Dans la deuxième phase de l’intégration européenne,  la construction européenne passe à un nouveau stade de développement, plus intégré et plus large, en phase avec le mouvement de globalisation de l’économie mondiale. Le projet européen se renforce et s’approfondit (personnalité morale de l’Union, marché unique, union économique et monétaire, accord de Schengen et conventions de Dublin, développement des politiques judiciaire ou environnementale). Les traités se succèdent, jusqu’au traité de Lisbonne adopté en 2009 ; les compétences et l’activité législative de l’Union se développent ; les élargissements se multiplient avec le passage de 10 à 28 membres. Les compétences européennes s’étendent et embrassent pratiquement tous les champs de l’action publique. Parallèlement, l’activité législative de l’Union, induite par l’achèvement du marché intérieur, tourne à plein : ce sont les riches heures de la méthode communautaire, où la Commission propose les textes que le Conseil des ministres et le Parlement européen approuvent au terme de longues négociations, souvent difficiles mais en général fructueuses. L’esprit qui domine est celui de l’adaptation de l’économie européenne à la concurrence mondiale, et l’affirmation de son modèle de puissance normative sur la scène internationale. On parle moins de protection que d’ouverture des réseaux publics à la compétition et d’accords de libre-échange. En matière de politique étrangère et de sécurité, l’Europe s’aventure au-delà de son simple voisinage et se voit en nouvel acteur global, capable d’imposer son modèle de puissance normative sur l’ensemble de la scène internationale. Javier Solana peut alors écrire, dans la stratégie européenne de sécurité qu’il présente en 2003, que l’Europe « n’a jamais été aussi prospère, aussi sûre, ni aussi libre » et qu’elle est en mesure d’apporter une contribution majeure aux défis de notre monde.

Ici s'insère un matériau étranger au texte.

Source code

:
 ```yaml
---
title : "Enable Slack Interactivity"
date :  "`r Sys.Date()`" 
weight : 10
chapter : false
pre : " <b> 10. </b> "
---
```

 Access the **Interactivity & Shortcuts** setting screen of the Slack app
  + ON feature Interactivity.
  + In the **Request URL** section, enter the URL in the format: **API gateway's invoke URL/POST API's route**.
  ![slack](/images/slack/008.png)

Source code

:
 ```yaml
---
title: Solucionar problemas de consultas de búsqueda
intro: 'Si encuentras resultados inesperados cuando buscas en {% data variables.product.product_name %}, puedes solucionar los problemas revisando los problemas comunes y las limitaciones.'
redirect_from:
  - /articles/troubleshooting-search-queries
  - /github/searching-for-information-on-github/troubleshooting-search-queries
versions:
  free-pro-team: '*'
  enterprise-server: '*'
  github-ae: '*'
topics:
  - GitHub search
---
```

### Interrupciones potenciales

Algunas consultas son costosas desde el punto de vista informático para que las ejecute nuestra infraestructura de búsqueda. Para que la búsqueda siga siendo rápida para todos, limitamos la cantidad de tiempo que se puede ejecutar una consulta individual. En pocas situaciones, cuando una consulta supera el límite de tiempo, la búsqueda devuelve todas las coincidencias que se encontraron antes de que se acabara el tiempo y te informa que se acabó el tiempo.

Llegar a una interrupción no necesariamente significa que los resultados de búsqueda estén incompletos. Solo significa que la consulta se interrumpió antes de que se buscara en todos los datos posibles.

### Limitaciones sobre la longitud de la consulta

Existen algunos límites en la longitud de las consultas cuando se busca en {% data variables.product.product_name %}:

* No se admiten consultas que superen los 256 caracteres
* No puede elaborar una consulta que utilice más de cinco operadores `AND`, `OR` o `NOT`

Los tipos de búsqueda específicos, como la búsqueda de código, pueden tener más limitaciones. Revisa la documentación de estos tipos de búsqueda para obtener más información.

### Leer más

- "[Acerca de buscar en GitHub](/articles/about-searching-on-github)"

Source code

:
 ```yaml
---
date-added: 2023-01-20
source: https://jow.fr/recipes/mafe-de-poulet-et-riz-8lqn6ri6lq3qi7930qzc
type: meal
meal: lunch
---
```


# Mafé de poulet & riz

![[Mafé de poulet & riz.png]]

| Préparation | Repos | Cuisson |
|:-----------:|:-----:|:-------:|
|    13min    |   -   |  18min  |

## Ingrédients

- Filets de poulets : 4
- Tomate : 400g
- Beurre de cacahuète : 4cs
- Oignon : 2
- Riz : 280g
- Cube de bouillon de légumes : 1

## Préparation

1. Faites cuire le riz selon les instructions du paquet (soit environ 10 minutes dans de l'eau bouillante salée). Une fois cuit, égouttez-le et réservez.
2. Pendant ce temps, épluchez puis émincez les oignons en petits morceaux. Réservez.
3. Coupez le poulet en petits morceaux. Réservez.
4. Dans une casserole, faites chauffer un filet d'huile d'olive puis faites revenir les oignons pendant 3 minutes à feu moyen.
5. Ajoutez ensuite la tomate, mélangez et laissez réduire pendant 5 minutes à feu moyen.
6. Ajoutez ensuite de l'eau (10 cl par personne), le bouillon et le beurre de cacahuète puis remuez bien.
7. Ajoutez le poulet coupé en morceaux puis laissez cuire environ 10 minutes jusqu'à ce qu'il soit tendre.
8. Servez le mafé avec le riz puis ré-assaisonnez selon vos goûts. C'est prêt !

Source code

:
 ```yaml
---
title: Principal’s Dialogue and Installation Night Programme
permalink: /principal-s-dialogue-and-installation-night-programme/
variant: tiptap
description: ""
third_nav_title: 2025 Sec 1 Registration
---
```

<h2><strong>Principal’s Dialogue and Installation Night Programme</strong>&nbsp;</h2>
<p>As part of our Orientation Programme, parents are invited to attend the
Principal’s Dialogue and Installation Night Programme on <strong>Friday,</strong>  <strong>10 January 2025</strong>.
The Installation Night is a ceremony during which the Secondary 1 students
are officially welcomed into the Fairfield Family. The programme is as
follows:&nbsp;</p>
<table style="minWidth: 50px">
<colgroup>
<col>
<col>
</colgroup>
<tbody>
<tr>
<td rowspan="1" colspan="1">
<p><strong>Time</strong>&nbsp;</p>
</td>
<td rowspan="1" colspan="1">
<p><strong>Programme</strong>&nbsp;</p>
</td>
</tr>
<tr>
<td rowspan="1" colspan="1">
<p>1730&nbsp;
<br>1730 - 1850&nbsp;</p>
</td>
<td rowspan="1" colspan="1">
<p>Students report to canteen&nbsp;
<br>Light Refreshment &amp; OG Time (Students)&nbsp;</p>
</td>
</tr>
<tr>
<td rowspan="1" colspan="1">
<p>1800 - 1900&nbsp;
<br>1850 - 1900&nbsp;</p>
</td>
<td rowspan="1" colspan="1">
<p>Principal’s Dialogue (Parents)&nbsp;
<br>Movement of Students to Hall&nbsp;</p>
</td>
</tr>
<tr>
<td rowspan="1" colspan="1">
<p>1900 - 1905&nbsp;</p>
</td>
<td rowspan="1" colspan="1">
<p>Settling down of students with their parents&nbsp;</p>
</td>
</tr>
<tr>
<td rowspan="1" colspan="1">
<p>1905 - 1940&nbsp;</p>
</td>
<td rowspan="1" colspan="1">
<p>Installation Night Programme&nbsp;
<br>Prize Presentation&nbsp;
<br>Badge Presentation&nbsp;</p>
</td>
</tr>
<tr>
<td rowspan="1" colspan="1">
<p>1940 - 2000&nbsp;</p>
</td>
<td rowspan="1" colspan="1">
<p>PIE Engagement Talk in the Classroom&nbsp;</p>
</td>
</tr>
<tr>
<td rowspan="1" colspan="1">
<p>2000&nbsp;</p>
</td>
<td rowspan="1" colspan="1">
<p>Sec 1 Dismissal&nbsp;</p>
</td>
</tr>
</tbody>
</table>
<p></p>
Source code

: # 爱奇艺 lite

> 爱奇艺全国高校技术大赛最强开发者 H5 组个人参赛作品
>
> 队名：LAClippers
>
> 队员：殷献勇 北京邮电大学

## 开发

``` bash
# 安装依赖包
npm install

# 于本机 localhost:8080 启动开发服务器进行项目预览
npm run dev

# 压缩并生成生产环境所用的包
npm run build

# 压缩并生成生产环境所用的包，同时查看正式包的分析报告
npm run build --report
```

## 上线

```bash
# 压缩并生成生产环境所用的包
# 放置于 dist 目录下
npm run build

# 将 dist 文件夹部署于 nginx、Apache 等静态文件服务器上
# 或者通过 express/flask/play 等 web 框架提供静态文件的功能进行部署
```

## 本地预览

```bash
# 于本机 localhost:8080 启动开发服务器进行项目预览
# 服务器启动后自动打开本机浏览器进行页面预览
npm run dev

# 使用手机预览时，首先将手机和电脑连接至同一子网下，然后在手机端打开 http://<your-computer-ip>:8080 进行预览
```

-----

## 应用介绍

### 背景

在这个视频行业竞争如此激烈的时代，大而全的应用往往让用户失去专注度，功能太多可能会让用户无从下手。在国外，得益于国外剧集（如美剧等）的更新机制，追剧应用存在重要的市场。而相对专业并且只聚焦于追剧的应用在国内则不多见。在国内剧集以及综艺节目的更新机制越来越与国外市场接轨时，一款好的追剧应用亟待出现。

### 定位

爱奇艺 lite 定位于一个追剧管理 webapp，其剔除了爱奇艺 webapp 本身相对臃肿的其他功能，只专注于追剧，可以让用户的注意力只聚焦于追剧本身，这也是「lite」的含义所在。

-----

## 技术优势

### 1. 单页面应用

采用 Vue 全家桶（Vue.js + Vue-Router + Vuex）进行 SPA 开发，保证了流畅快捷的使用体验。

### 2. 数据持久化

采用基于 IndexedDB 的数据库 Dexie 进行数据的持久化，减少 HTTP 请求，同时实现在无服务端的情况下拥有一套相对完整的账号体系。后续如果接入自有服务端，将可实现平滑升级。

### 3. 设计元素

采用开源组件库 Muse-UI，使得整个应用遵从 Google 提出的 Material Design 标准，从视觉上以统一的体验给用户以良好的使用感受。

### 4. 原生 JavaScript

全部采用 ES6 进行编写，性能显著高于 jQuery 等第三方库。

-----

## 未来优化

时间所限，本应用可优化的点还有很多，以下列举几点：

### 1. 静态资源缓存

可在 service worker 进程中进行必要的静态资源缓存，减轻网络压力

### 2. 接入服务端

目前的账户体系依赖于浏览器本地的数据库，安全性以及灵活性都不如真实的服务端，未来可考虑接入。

La troisième et actuelle phase constitue un réveil douloureux. Déstabilisée par la crise financière de 2008, prise entre les soubresauts d’un ordre économique mondial en pleine mutation sous l’effet de la concurrence croissante de la Chine et des autres pays émergents, et la lente transformation du paysage géopolitique planétaire, l’Union européenne repousse non sans mal les crises de toutes sortes qui l’assaillent (dette grecque, immigration, terrorisme). Dans le même temps, elle observe avec impuissance la montée dans les États membres d’une vague nationaliste et populiste qui conteste jusqu’aux principes mêmes du projet européen. Le référendum britannique de 2016 ouvre pour la première fois la voie au retrait d’un pays membre et introduit un doute existentiel au cœur de l’Union, qui semble découvrir la possibilité de sa propre fin. Face à ces ferments de désintégration, l’heure n’est plus à l’expansion ni au libéralisme triomphant. Sur les trois fronts déjà mentionnés, les différences avec la phase précédente sont criantes : l’idée même d’un nouveau traité paraît hors de propos tant son éventuelle ratification par les pays membres semble irréaliste dans l’atmosphère générale d’euroscepticisme ; la prolifération législative qui avait dominé les années antérieures est désormais sous étroite tutelle de la Commission elle-même. Un discours plus en ligne avec les inquiétudes des citoyens européens commence à apparaître ; la nécessité d’une plus grande protection face à la concurrence internationale est ouvertement affichée et le thème de l’Europe sociale reprend des couleurs. Enfin, la diplomatie européenne rencontre ses limites ; elle doit rabattre de ses prétentions et procéder à des ajustements pour tenir compte d’une volonté croissante des pays membres d’agir sans grande discipline collective.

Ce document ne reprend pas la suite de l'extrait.